— Exercise instructions —
Lines of the listing below that contain the string "Podle" are to be returned.

— Exercise data —
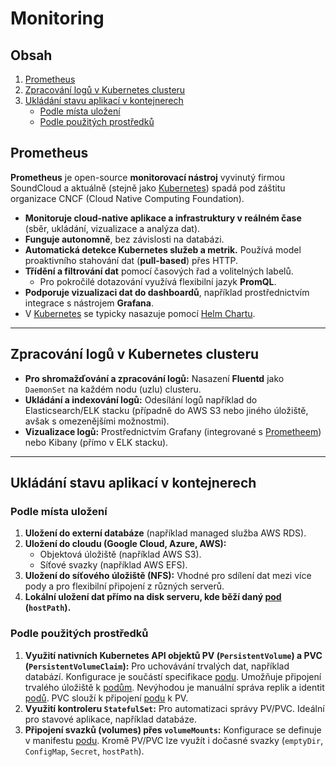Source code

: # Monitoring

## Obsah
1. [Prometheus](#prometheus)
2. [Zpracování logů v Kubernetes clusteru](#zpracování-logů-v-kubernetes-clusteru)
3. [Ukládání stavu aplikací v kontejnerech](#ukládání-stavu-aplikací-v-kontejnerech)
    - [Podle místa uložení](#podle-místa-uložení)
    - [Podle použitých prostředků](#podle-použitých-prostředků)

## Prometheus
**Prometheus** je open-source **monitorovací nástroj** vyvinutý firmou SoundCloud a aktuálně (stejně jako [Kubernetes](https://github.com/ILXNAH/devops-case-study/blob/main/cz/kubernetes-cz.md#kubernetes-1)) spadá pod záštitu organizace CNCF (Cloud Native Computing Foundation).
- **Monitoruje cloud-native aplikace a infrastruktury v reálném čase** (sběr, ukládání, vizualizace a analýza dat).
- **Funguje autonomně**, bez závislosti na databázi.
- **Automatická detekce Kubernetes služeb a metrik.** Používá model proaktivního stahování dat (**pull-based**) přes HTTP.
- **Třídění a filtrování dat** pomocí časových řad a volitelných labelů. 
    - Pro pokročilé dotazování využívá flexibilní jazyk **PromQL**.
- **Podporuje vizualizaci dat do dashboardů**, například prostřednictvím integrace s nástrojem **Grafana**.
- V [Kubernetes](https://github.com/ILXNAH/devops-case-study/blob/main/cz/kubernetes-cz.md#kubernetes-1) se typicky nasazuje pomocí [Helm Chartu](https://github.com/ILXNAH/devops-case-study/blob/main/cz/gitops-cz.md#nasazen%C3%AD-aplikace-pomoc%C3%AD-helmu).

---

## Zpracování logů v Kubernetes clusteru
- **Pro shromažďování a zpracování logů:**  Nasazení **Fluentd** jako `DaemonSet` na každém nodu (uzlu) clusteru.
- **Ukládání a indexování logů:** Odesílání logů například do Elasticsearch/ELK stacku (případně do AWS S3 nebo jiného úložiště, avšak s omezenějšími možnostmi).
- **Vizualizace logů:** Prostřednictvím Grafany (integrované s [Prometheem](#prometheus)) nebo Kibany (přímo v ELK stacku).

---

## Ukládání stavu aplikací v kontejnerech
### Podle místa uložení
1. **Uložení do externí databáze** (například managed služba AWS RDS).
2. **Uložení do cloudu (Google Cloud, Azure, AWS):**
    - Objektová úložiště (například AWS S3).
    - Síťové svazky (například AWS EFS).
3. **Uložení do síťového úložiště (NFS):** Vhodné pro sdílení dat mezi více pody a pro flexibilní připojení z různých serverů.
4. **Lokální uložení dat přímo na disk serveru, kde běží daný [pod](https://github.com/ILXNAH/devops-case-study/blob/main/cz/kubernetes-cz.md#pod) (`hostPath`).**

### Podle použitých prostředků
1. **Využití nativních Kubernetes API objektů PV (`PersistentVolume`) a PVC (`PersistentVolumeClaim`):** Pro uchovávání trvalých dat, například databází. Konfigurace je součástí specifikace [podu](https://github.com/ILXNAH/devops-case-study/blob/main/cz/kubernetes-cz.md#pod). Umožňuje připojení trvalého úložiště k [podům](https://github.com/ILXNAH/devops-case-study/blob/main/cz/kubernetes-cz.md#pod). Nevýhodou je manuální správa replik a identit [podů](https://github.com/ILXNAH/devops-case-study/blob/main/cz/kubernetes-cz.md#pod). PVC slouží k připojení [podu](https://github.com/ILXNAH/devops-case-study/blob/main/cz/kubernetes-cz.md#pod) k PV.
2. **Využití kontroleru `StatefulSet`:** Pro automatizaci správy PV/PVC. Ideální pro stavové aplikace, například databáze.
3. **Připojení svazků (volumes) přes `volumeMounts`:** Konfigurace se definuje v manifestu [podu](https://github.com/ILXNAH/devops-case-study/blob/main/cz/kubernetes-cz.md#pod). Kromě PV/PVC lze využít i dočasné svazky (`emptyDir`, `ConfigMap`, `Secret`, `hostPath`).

==

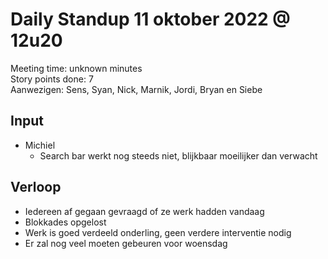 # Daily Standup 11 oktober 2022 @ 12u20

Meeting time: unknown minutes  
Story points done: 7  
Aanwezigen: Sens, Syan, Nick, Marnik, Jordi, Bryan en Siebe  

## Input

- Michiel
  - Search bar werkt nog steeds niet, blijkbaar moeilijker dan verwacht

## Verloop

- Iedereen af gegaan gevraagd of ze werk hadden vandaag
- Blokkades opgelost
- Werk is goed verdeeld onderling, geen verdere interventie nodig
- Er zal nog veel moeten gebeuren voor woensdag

---

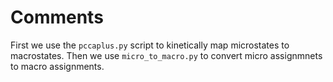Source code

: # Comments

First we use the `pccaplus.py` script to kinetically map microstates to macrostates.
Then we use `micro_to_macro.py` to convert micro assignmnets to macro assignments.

— Written solution —
    - [Podle místa uložení](#podle-místa-uložení)
    - [Podle použitých prostředků](#podle-použitých-prostředků)
### Podle místa uložení
### Podle použitých prostředků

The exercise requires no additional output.